### EXERCISE GOAL
Each entry is to be transcribed exactly, with nothing added or dropped.

### Collected data
Segment Open
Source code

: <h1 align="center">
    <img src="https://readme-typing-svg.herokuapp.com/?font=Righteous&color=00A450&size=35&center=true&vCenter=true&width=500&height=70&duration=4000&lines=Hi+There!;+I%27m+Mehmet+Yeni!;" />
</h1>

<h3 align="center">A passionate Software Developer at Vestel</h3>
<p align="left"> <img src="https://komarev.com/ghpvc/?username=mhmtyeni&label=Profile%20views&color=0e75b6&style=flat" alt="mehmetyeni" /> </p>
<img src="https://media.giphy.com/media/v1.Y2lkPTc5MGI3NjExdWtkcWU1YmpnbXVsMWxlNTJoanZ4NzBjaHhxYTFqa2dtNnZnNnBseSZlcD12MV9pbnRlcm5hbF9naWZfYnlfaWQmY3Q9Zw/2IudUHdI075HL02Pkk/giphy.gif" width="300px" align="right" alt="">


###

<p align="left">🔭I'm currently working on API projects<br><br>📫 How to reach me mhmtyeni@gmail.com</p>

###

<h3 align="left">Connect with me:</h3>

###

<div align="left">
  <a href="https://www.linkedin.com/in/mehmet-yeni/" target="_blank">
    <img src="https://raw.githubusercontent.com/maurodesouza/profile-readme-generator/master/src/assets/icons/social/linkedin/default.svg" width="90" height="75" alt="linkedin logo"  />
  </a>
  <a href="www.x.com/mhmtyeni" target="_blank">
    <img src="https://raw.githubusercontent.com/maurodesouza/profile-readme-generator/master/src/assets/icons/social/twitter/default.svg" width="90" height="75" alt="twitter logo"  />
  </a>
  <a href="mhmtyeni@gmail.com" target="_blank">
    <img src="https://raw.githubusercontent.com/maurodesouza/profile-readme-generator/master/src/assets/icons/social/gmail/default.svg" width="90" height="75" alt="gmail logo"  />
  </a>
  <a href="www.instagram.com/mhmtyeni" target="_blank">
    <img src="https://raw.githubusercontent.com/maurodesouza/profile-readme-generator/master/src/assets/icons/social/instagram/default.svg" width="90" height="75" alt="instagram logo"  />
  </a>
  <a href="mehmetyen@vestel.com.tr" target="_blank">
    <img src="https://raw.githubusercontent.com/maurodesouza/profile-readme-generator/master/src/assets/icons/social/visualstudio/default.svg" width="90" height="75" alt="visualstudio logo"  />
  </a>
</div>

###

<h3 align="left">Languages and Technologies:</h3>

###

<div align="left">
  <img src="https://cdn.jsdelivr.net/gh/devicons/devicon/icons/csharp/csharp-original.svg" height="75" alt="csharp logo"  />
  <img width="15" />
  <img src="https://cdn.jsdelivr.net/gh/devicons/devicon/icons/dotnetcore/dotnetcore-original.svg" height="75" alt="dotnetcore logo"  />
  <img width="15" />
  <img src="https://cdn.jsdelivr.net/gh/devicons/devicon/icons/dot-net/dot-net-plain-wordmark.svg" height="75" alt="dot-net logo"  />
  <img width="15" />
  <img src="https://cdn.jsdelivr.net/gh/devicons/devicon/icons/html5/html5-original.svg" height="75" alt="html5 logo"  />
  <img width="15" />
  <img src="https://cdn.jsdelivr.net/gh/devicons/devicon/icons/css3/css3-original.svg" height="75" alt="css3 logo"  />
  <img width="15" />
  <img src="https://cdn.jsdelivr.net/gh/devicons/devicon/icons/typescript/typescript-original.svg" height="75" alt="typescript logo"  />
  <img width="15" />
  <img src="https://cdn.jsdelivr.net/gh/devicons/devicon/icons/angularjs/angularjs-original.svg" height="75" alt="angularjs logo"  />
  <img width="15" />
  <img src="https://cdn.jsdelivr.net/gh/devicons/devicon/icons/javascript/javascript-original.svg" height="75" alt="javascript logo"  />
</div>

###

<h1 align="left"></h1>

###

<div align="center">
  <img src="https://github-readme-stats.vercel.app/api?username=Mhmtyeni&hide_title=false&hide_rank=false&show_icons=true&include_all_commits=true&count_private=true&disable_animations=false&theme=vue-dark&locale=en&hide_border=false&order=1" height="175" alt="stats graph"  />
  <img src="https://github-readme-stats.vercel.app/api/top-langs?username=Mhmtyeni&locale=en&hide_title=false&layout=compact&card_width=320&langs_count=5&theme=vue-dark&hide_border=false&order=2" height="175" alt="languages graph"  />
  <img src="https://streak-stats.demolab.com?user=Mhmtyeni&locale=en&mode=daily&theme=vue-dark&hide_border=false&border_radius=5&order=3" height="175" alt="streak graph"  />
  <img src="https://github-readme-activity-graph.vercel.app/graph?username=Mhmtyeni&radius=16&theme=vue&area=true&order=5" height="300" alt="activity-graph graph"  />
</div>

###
Segment Closed
### RESULT FOR THIS EXERCISE
Source code

: <h1 align="center">
    <img src="https://readme-typing-svg.herokuapp.com/?font=Righteous&color=00A450&size=35&center=true&vCenter=true&width=500&height=70&duration=4000&lines=Hi+There!;+I%27m+Mehmet+Yeni!;" />
</h1>

<h3 align="center">A passionate Software Developer at Vestel</h3>
<p align="left"> <img src="https://komarev.com/ghpvc/?username=mhmtyeni&label=Profile%20views&color=0e75b6&style=flat" alt="mehmetyeni" /> </p>
<img src="https://media.giphy.com/media/v1.Y2lkPTc5MGI3NjExdWtkcWU1YmpnbXVsMWxlNTJoanZ4NzBjaHhxYTFqa2dtNnZnNnBseSZlcD12MV9pbnRlcm5hbF9naWZfYnlfaWQmY3Q9Zw/2IudUHdI075HL02Pkk/giphy.gif" width="300px" align="right" alt="">


###

<p align="left">🔭I'm currently working on API projects<br><br>📫 How to reach me mhmtyeni@gmail.com</p>

###

<h3 align="left">Connect with me:</h3>

###

<div align="left">
  <a href="https://www.linkedin.com/in/mehmet-yeni/" target="_blank">
    <img src="https://raw.githubusercontent.com/maurodesouza/profile-readme-generator/master/src/assets/icons/social/linkedin/default.svg" width="90" height="75" alt="linkedin logo"  />
  </a>
  <a href="www.x.com/mhmtyeni" target="_blank">
    <img src="https://raw.githubusercontent.com/maurodesouza/profile-readme-generator/master/src/assets/icons/social/twitter/default.svg" width="90" height="75" alt="twitter logo"  />
  </a>
  <a href="mhmtyeni@gmail.com" target="_blank">
    <img src="https://raw.githubusercontent.com/maurodesouza/profile-readme-generator/master/src/assets/icons/social/gmail/default.svg" width="90" height="75" alt="gmail logo"  />
  </a>
  <a href="www.instagram.com/mhmtyeni" target="_blank">
    <img src="https://raw.githubusercontent.com/maurodesouza/profile-readme-generator/master/src/assets/icons/social/instagram/default.svg" width="90" height="75" alt="instagram logo"  />
  </a>
  <a href="mehmetyen@vestel.com.tr" target="_blank">
    <img src="https://raw.githubusercontent.com/maurodesouza/profile-readme-generator/master/src/assets/icons/social/visualstudio/default.svg" width="90" height="75" alt="visualstudio logo"  />
  </a>
</div>

###

<h3 align="left">Languages and Technologies:</h3>

###

<div align="left">
  <img src="https://cdn.jsdelivr.net/gh/devicons/devicon/icons/csharp/csharp-original.svg" height="75" alt="csharp logo"  />
  <img width="15" />
  <img src="https://cdn.jsdelivr.net/gh/devicons/devicon/icons/dotnetcore/dotnetcore-original.svg" height="75" alt="dotnetcore logo"  />
  <img width="15" />
  <img src="https://cdn.jsdelivr.net/gh/devicons/devicon/icons/dot-net/dot-net-plain-wordmark.svg" height="75" alt="dot-net logo"  />
  <img width="15" />
  <img src="https://cdn.jsdelivr.net/gh/devicons/devicon/icons/html5/html5-original.svg" height="75" alt="html5 logo"  />
  <img width="15" />
  <img src="https://cdn.jsdelivr.net/gh/devicons/devicon/icons/css3/css3-original.svg" height="75" alt="css3 logo"  />
  <img width="15" />
  <img src="https://cdn.jsdelivr.net/gh/devicons/devicon/icons/typescript/typescript-original.svg" height="75" alt="typescript logo"  />
  <img width="15" />
  <img src="https://cdn.jsdelivr.net/gh/devicons/devicon/icons/angularjs/angularjs-original.svg" height="75" alt="angularjs logo"  />
  <img width="15" />
  <img src="https://cdn.jsdelivr.net/gh/devicons/devicon/icons/javascript/javascript-original.svg" height="75" alt="javascript logo"  />
</div>

###

<h1 align="left"></h1>

###

<div align="center">
  <img src="https://github-readme-stats.vercel.app/api?username=Mhmtyeni&hide_title=false&hide_rank=false&show_icons=true&include_all_commits=true&count_private=true&disable_animations=false&theme=vue-dark&locale=en&hide_border=false&order=1" height="175" alt="stats graph"  />
  <img src="https://github-readme-stats.vercel.app/api/top-langs?username=Mhmtyeni&locale=en&hide_title=false&layout=compact&card_width=320&langs_count=5&theme=vue-dark&hide_border=false&order=2" height="175" alt="languages graph"  />
  <img src="https://streak-stats.demolab.com?user=Mhmtyeni&locale=en&mode=daily&theme=vue-dark&hide_border=false&border_radius=5&order=3" height="175" alt="streak graph"  />
  <img src="https://github-readme-activity-graph.vercel.app/graph?username=Mhmtyeni&radius=16&theme=vue&area=true&order=5" height="300" alt="activity-graph graph"  />
</div>

###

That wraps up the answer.